We also set up an API for this application that is deployed on an on-site Windows IIS server. We also have an API client for this API which is distributed on a private nuget feed via Azure DevOps.
My program.cs looks like this:
builder.Services.AddMsalAuthentication(options =>
{
builder.Configuration.Bind("AzureAd", options.ProviderOptions.Authentication);
});
var authority = new AuthorityProvider();
var productsApiClient = new ProductsApiClient(
authority,
new HttpClient { BaseAddress = new Uri(builder.HostEnvironment.BaseAddress) }
);
builder.Services.AddScoped<IProductsApiClient>(sp => productsApiClient);
await builder.Build().RunAsync();
An example api call looks like this in a component/page (omitted some irrelevant stuff):
@page "/products/{Id:guid}"
@using Microsoft.AspNetCore.Authorization
@using Products.Contracts
@using Products.Contracts.API
@inject IProductsApiClient ApiClient
@attribute [Authorize]
<html/>
@code {
[Parameter]
public Guid Id { get; set; } = default!;
private Product product { get; set; } = default!;
protected override async Task OnInitializedAsync()
{
product= await ApiClient.GetProduct(Id);
}
}
In the backend that call looks like this:
public async Task<Product> Getproduct(Guid id)
{
if (!Authority.GetAllowed)
throw new UnauthorizedAccessException(READ_ACTION_NOT_ALLOWED);
var url = $"{this.BaseRoute}/{id}";
var result = await _http.GetFromJsonAsync<Product>(url);
if (result == null)
return Product.Empty();
this.Authority.Update(result.Links);
return result;
}
So far so good, app runs, I can log in, I can go to the overview page of all products, and I can go to a detail page of a product.
As you can see from the component snippet, my intention is that if a user gets sent a url for a product by a colleague, they can just click the link and they will immediately be on the correct page and the info for that product gets fetched, which is a pretty standard setup imo (if they're not logged in they are redirected to login first).
This is where I hit the limits of my understanding of azure authentication and dotnet and the problems begin, everything works fine, but when I click the link and it opens in a new tab, or if I just refresh the detail page I get the following error:
crit: Microsoft.AspNetCore.Components.WebAssembly.Rendering.WebAssemblyRenderer[100]
Unhandled exception rendering component: Read action not allowed.
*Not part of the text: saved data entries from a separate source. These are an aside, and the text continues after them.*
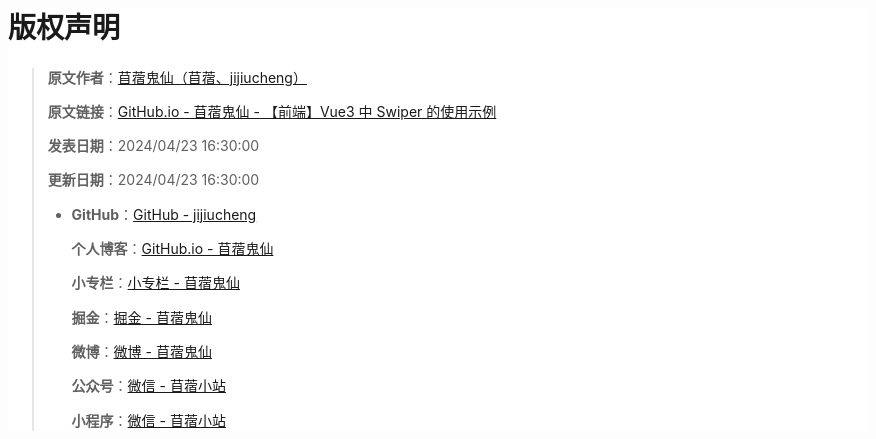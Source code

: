 # 版权声明

> **原文作者**：[苜蓿鬼仙（苜蓿、jijiucheng）](https://jijiucheng.github.io/)
>
> **原文链接**：[GitHub.io - 苜蓿鬼仙 - 【前端】Vue3 中 Swiper 的使用示例](https://jijiucheng.github.io/2024/04/23/前端-Vue3中Swiper的使用示例)
>
> **发表日期**：2024/04/23 16:30:00
>
> **更新日期**：2024/04/23 16:30:00
>
> - **GitHub**：[GitHub - jijiucheng](https://github.com/jijiucheng)
>
>   **个人博客**：[GitHub.io - 苜蓿鬼仙](https://jijiucheng.github.io)
>
>   **小专栏**：[小专栏 - 苜蓿鬼仙](https://xiaozhuanlan.com/u/6667468960)
>
>   **掘金**：[掘金 - 苜蓿鬼仙](https://juejin.im/user/5a31e95c51882533d023137d)
>
>   **微博**：[微博 - 苜蓿鬼仙](https://weibo.com/u/1585459545)
>
>   **公众号**：[微信 - 苜蓿小站](#)
>
>   **小程序**：[微信 - 苜蓿小站](#)
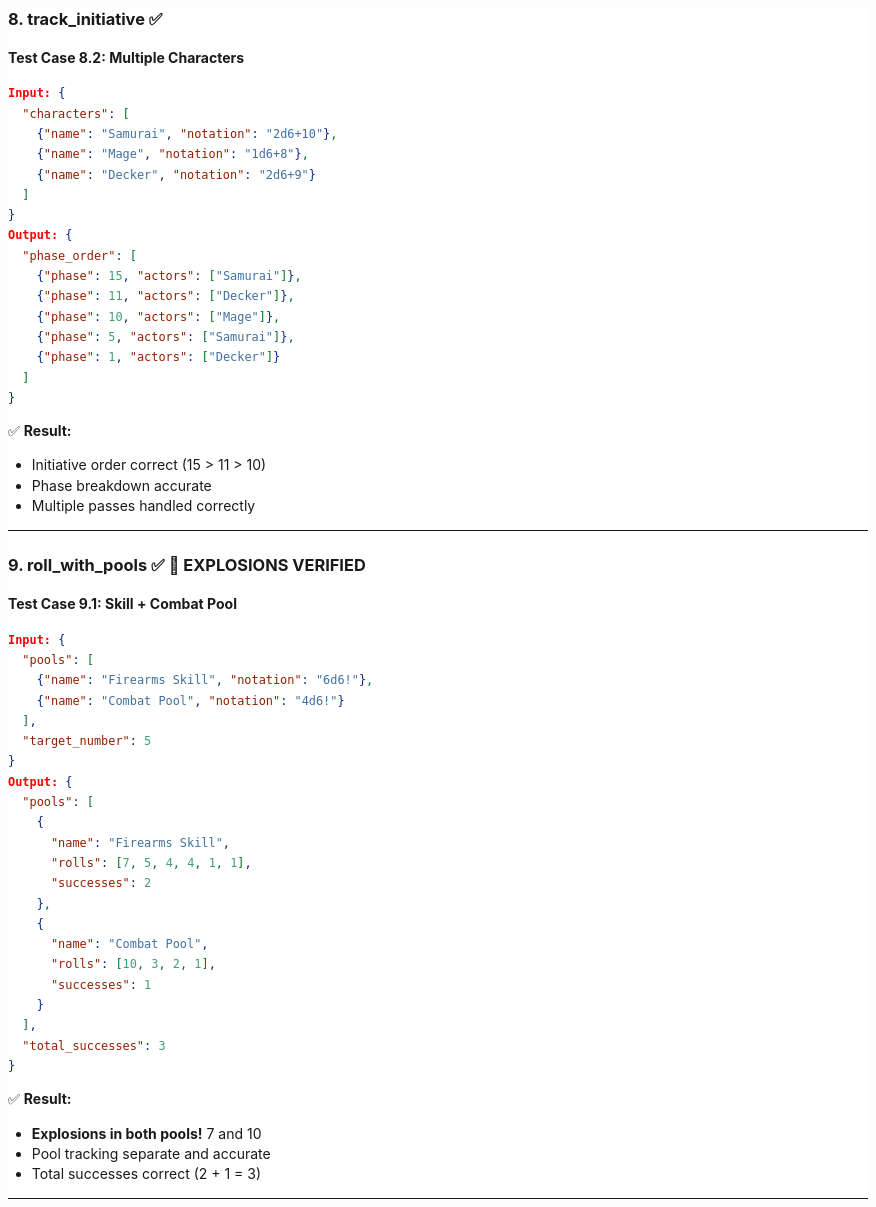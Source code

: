 
### 8. track_initiative ✅

**Test Case 8.2: Multiple Characters**
```json
Input: {
  "characters": [
    {"name": "Samurai", "notation": "2d6+10"},
    {"name": "Mage", "notation": "1d6+8"},
    {"name": "Decker", "notation": "2d6+9"}
  ]
}
Output: {
  "phase_order": [
    {"phase": 15, "actors": ["Samurai"]},
    {"phase": 11, "actors": ["Decker"]},
    {"phase": 10, "actors": ["Mage"]},
    {"phase": 5, "actors": ["Samurai"]},
    {"phase": 1, "actors": ["Decker"]}
  ]
}
```
✅ **Result:** 
- Initiative order correct (15 > 11 > 10)
- Phase breakdown accurate
- Multiple passes handled correctly

---

### 9. roll_with_pools ✅ 🎯 EXPLOSIONS VERIFIED

**Test Case 9.1: Skill + Combat Pool**
```json
Input: {
  "pools": [
    {"name": "Firearms Skill", "notation": "6d6!"},
    {"name": "Combat Pool", "notation": "4d6!"}
  ],
  "target_number": 5
}
Output: {
  "pools": [
    {
      "name": "Firearms Skill",
      "rolls": [7, 5, 4, 4, 1, 1],
      "successes": 2
    },
    {
      "name": "Combat Pool",
      "rolls": [10, 3, 2, 1],
      "successes": 1
    }
  ],
  "total_successes": 3
}
```
✅ **Result:**
- **Explosions in both pools!** 7 and 10
- Pool tracking separate and accurate
- Total successes correct (2 + 1 = 3)

---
System.UnauthorizedAccessException: Read action not allowed.
As that is the error that is defined in the API to be thrown if we don't have the authorisation for that endpoint, it kind of makes sense. But what happened to my authorisation? If i refresh the page I'm still in the same tab, my session is still active, I don't have to log back in and I can still see my tokens in sessionStorage for that tab. So what is going wrong here exactly? Where is my auth going and how can I persist it across tabs/refreshes? Also when the calls do work (if I strictly use in app navigation) I don't see any form of authorisation headers or bearer tokens on the request. So how does this work under the hood?
I removed the authority check from the products endpoint that returns all products to test it, and on refresh that call works perfectly fine, so it has to be authorisation/authentication related... I've done a bunch of research but haven't found anything that actually explains this in depth. I feel like I'm missing something (obvious). Am I supposed to store my tokens in localStorage instead?
Does anyone have any advice or experience they can share?
I've pretty much tried everything, dotnet docs are very convoluted and hard to follow if you're new to dotnet, pretty much every github thread gets closed by microsoft bots, and the one stackoverflow post I found that seems to describe the same problem is from 3 years ago and the OP never came back with the answer.